Records from a data collection
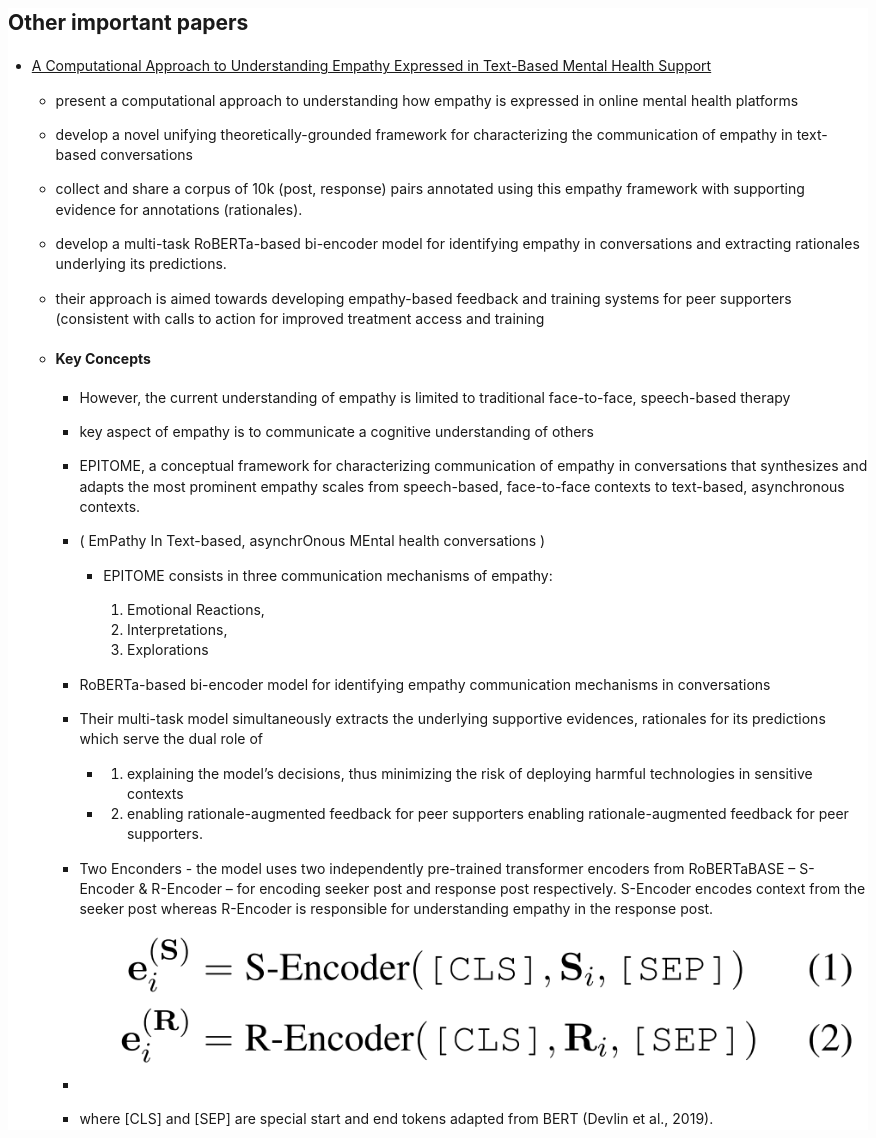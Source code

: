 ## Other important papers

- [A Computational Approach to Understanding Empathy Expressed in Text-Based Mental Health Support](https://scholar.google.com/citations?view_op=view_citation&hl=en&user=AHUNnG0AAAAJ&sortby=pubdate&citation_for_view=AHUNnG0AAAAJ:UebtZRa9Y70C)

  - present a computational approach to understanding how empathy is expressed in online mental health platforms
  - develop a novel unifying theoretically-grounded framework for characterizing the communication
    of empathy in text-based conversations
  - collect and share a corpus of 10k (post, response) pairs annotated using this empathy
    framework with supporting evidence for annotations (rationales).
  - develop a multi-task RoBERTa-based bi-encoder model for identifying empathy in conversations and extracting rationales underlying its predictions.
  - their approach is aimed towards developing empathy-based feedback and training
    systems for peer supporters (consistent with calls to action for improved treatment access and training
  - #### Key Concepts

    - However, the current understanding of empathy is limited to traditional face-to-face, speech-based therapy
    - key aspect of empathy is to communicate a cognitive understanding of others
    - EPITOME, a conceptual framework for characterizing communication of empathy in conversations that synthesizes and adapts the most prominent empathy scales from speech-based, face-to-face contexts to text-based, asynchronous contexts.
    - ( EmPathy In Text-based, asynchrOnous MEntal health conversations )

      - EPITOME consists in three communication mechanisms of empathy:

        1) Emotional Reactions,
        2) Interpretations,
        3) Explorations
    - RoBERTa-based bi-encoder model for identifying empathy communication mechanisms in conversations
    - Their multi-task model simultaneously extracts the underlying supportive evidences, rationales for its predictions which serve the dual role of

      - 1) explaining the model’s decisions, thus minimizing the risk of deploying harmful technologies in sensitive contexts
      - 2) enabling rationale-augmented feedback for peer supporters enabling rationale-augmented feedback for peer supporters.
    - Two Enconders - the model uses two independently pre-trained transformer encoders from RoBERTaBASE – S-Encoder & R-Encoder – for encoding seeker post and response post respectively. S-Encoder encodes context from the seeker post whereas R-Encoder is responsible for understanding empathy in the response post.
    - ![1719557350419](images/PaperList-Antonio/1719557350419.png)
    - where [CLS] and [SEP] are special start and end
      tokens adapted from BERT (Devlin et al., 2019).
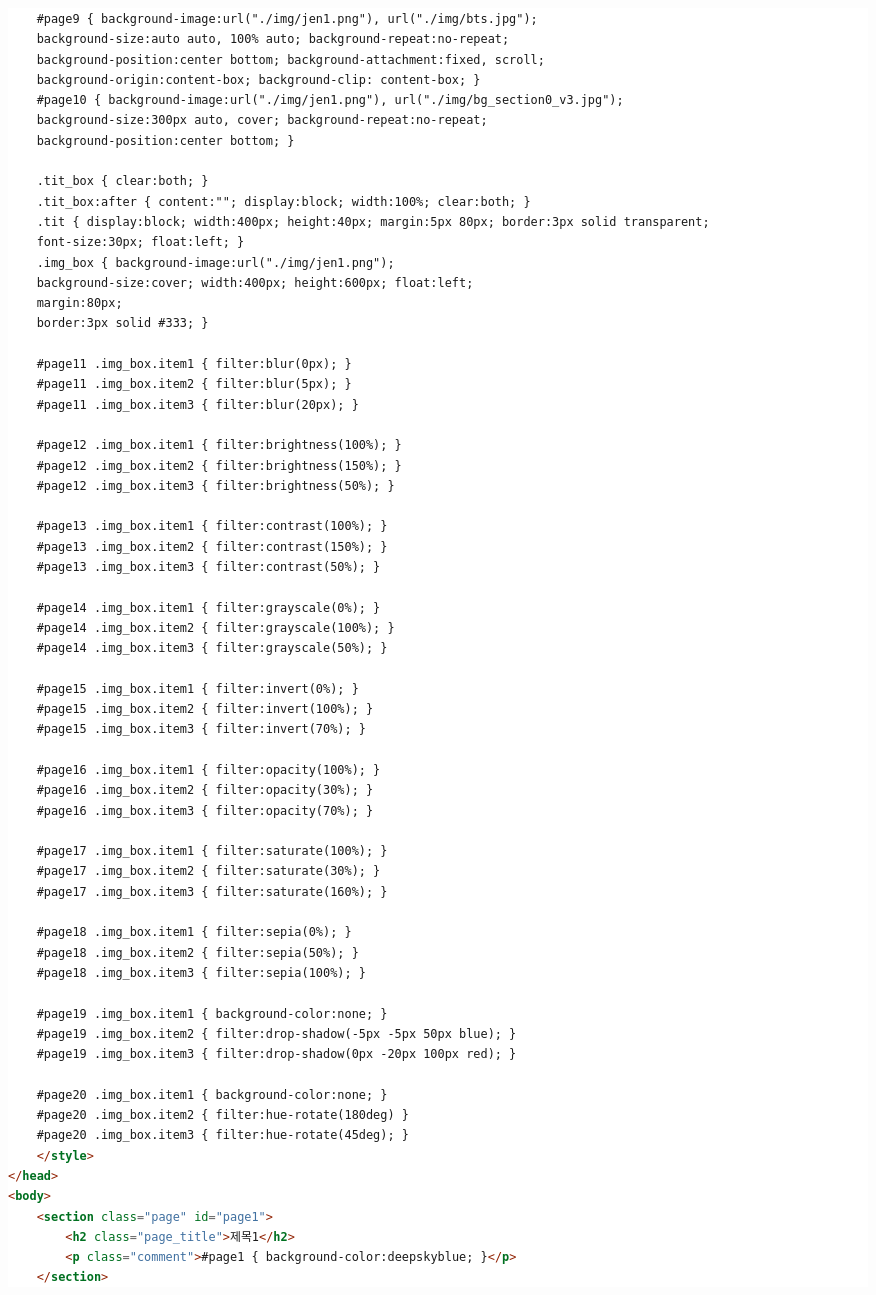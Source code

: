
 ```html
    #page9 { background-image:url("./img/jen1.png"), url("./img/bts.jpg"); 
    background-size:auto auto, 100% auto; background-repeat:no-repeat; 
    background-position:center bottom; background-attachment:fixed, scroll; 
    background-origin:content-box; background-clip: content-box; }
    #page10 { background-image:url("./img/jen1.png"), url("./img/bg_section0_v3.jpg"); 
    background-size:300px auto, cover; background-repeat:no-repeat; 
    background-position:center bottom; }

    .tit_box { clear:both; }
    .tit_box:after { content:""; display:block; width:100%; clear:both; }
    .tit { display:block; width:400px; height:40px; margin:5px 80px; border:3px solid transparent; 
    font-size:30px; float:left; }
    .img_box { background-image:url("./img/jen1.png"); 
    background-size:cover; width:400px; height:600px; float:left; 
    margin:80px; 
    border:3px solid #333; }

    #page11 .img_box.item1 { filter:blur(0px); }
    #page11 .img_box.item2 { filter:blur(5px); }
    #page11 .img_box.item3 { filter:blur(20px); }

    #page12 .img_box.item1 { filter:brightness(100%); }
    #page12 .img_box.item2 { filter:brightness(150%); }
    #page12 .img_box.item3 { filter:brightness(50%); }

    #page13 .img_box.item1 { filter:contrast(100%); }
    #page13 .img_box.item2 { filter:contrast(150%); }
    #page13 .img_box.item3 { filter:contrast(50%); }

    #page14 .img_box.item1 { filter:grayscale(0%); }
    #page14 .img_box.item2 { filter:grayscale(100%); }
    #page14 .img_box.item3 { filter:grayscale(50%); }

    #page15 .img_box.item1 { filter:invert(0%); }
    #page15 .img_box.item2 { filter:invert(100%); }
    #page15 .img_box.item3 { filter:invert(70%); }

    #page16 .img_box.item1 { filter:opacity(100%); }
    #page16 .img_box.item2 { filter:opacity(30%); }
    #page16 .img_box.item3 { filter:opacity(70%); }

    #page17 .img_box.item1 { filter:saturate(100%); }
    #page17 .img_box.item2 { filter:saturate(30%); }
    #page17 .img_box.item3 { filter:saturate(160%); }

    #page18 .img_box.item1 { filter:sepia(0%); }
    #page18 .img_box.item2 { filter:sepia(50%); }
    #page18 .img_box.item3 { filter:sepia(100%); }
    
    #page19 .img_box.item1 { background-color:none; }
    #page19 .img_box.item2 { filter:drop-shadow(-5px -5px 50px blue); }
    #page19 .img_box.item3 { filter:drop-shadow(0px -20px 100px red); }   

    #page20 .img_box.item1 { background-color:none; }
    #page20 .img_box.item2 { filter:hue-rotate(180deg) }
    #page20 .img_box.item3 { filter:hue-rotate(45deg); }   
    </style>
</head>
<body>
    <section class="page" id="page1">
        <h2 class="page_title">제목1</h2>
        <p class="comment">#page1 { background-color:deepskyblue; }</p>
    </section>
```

* * *

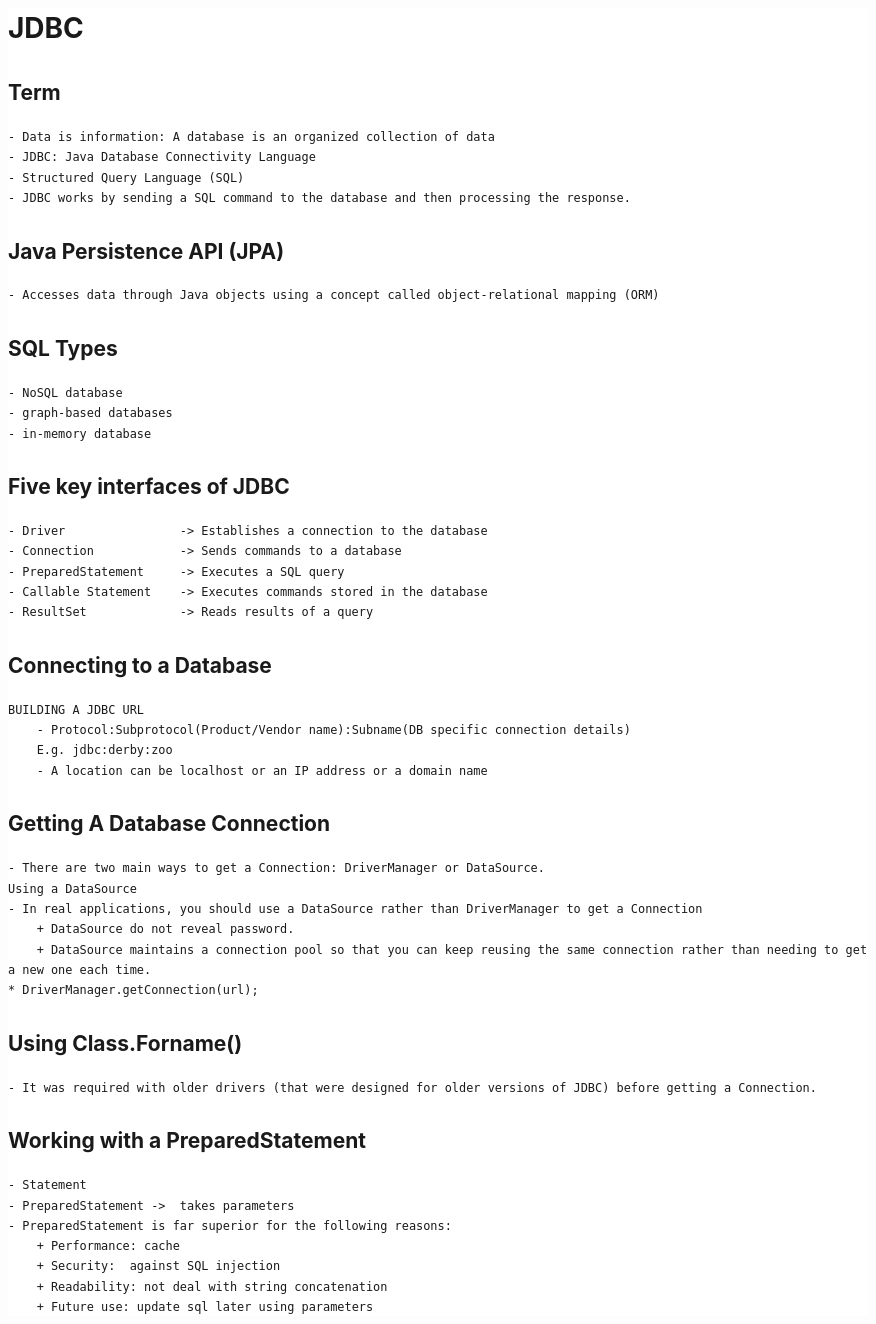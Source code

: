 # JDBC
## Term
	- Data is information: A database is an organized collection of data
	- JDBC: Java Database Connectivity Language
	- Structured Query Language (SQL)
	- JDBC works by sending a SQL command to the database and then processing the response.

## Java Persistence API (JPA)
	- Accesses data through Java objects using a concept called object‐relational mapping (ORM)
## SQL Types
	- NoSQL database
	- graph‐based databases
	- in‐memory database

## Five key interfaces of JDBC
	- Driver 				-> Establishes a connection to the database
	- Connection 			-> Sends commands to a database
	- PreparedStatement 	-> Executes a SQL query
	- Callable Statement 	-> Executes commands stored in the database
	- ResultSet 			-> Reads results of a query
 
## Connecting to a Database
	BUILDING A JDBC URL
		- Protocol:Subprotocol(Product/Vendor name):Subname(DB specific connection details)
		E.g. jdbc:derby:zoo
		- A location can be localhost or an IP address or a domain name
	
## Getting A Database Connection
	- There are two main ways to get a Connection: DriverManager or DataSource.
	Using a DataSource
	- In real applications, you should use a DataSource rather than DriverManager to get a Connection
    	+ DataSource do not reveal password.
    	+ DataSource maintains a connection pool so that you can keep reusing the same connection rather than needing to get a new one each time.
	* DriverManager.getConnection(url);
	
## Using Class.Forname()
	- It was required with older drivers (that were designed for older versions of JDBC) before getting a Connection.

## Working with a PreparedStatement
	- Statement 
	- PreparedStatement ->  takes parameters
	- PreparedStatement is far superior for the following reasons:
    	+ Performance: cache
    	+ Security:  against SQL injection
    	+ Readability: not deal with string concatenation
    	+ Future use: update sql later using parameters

--

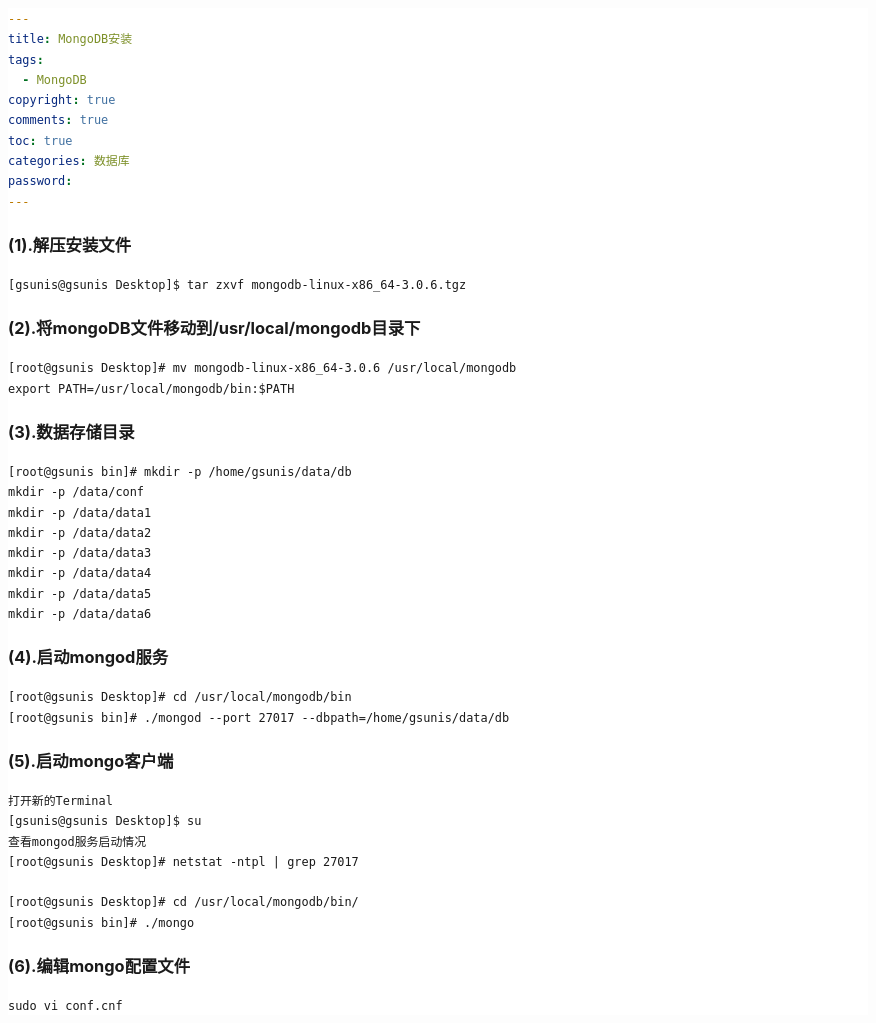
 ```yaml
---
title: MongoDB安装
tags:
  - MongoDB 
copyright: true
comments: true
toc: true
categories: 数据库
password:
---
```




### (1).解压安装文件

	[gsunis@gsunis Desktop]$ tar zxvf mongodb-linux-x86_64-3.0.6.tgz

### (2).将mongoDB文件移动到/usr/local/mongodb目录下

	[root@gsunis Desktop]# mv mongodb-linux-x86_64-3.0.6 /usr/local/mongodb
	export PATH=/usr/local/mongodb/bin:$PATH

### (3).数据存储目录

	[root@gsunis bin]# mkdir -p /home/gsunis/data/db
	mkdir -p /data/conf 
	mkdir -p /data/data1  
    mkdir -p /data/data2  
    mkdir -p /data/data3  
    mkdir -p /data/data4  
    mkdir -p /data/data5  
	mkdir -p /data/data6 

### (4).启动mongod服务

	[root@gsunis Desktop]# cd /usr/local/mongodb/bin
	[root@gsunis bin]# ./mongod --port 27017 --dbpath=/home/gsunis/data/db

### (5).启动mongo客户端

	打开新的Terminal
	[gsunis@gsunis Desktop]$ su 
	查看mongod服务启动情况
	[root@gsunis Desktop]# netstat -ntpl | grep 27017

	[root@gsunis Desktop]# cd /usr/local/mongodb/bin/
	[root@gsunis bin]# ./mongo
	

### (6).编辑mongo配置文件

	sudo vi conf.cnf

▶ [TRY IT]
Could you transcribe the entries above word for word, from the line with "- in‐memory database" down to the line with "a SQL query", keeping both?

▶ [ANSWER SECTION]
	- in‐memory database

## Five key interfaces of JDBC
	- Driver 				-> Establishes a connection to the database
	- Connection 			-> Sends commands to a database
	- PreparedStatement 	-> Executes a SQL query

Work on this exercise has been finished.